Occasionally during the week I checked the poll. At some point the various Whedon fandoms mobilized to get out the vote, and to my knowledge at least one group of fans figured out how to "beat" the poll. And of course if one group knew (and posted it), they all knew. Instantly.
Apparently it was not that hard to figure out how to vote more than once – just delete the cookie. And with pretty motivated Whedon fans, not hard to imagine that more than one fan voted more than once.
Well, SciFi.com didn’t like it and replaced the poll with a new question. They had a brief explanation (no longer on the site) that the Whedon poll was pulled down because fans manipulated the vote.
Really…. isn’t that taking everything just a bit too seriously? Personally, I think voting more than once is silly, but these sorts of online polls are just for fun, aren’t they? So who cares? They aren’t statistically valid at all. And if you really wanted to make sure that people could only vote once, wouldn’t you make it a bit harder to "vote early and often." For more on this specific incident, check out this post on Whedonesque.
Okay, I hear you saying – we know you’re a Whedon fan. What does this have to do with marketing?
Statistically valid surveys and polls have methodology and technology behind them to ensure accurate, valid results.

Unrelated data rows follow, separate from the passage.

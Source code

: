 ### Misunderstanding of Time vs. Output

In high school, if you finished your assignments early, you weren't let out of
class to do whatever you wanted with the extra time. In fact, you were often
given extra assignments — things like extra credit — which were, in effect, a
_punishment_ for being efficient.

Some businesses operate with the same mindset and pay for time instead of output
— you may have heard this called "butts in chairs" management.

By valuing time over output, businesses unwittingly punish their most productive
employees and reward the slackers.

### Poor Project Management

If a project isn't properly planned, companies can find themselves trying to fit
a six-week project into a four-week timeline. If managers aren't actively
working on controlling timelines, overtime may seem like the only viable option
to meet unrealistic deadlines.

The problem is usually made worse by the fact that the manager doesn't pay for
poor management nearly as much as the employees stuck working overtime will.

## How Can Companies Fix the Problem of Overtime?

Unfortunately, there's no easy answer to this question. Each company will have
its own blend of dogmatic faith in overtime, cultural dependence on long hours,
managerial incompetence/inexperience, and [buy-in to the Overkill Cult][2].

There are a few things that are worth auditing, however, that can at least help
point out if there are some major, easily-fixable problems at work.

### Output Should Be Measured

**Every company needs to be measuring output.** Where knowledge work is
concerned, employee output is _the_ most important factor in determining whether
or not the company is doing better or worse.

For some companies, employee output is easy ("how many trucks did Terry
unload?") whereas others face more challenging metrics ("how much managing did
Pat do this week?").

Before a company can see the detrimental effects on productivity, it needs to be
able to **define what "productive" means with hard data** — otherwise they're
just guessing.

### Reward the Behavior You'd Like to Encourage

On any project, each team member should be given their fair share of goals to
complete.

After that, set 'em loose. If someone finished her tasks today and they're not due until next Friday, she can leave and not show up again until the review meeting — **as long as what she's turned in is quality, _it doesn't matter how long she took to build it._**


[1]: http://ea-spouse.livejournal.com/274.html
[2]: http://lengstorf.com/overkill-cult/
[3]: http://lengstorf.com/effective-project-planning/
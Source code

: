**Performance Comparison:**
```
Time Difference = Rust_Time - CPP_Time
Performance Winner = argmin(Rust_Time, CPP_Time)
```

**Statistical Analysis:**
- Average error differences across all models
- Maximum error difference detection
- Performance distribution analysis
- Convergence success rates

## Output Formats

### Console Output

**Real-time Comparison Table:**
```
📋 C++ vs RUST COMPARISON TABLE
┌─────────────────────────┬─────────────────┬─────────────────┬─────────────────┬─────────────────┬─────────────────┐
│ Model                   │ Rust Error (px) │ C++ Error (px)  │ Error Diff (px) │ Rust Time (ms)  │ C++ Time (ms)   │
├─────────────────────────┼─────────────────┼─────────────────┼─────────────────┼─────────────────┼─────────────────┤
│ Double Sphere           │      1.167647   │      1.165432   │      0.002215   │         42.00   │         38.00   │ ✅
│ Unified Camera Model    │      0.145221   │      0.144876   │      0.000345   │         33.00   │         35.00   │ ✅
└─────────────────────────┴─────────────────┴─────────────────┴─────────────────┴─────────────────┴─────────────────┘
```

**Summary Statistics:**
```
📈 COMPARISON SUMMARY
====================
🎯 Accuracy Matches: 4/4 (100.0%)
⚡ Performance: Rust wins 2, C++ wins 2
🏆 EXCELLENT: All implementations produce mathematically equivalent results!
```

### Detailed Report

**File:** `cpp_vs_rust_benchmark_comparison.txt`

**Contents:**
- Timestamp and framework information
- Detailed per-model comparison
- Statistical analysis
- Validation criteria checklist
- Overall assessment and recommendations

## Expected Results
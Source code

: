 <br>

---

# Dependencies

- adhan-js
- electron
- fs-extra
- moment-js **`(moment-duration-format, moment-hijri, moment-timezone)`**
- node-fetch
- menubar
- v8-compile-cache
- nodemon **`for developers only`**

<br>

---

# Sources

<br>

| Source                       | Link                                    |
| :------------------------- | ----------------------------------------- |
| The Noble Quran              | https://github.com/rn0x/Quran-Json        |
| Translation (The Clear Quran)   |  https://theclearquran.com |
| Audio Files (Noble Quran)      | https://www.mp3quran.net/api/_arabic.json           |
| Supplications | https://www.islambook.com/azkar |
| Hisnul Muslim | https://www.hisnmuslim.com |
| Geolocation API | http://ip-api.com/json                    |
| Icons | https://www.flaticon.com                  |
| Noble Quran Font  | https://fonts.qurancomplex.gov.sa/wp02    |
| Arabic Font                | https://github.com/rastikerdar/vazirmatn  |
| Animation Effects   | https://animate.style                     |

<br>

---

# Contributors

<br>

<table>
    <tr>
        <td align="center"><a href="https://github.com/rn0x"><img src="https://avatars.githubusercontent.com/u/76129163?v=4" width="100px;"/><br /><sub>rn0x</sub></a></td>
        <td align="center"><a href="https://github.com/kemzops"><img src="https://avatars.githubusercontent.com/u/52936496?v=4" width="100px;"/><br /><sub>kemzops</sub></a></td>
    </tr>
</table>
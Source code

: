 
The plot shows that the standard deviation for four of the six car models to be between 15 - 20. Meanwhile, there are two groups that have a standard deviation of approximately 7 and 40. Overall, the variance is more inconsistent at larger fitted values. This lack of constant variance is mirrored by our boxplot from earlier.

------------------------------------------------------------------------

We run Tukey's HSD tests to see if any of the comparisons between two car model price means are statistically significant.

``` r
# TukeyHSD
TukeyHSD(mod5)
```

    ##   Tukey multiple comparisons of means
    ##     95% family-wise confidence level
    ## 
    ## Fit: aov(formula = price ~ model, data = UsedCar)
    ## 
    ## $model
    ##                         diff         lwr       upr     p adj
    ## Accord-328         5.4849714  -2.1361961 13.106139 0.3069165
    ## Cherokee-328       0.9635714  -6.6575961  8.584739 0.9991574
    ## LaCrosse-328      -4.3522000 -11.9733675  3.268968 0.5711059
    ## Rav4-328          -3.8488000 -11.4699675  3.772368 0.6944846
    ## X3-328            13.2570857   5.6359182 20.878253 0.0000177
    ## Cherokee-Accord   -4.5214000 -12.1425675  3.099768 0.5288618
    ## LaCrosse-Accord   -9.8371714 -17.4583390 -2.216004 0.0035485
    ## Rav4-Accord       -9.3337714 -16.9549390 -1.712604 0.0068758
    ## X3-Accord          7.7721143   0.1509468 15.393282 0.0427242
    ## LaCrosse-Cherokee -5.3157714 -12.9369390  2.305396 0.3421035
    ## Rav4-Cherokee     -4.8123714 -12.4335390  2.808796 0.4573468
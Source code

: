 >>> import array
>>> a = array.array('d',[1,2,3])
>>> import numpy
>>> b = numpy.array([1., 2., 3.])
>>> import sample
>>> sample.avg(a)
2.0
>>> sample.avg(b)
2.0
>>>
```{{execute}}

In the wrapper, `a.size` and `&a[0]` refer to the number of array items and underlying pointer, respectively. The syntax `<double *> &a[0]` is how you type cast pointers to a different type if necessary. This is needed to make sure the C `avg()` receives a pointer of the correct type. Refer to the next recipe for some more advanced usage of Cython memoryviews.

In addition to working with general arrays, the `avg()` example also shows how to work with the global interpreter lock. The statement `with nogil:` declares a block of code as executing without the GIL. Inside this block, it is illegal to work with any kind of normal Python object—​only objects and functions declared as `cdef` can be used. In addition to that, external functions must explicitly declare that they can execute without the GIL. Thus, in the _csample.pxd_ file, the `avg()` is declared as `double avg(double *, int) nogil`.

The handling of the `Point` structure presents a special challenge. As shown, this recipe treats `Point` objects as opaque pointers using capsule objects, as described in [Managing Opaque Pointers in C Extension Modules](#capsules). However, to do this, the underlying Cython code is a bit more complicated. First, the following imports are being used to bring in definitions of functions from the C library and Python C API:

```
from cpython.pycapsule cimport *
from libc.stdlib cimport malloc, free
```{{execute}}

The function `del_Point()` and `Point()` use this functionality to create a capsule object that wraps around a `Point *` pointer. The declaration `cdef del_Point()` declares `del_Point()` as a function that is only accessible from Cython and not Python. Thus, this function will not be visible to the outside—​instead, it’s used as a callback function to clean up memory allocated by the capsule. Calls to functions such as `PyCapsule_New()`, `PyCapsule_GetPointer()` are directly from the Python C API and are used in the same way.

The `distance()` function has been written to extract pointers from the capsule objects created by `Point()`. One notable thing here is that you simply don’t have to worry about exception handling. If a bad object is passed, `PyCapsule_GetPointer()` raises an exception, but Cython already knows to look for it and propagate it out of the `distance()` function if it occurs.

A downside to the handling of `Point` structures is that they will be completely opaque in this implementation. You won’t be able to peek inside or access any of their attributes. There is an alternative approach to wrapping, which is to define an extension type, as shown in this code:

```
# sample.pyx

Objective questions. Random samples that represent the target population. Answers that mean something. If they are conducted online, the technology prevents multiple voting. Sure, the person conducting the survey has an objective, even an agenda, but the scientific methodology prevents total bias from coloring the result.
But quickie polls on Web sites, whether about Whedon or wikis or Windows, are entertainment. Giving them any other interpretation or taking them seriously is just silly.
The marketing lesson: Don’t confuse the two. If you want to do a quick poll on your Web site or blog to entertain the audience, by all means do it. But don’t use it to prove anything. If you want quantifiable "proof," spend the money to do the survey right.
And the relative importance of Joss Whedon’s next project and whether Patrick Stewart is too old for the next Star Trek movie (the current poll question)? Not going to end world hunger or bring world peace. Who cares if the fans fooled with the poll. As one of the commenters on Whedonesque pointed out, the traffic on SciFi Wire and the number of ad impressions probably increased exponentially by getting the Whedon fandoms riled up.
Which in my opinion is what they wanted in the first place, so they shouldn’t have gotten their knickers in a twist when they succeeded.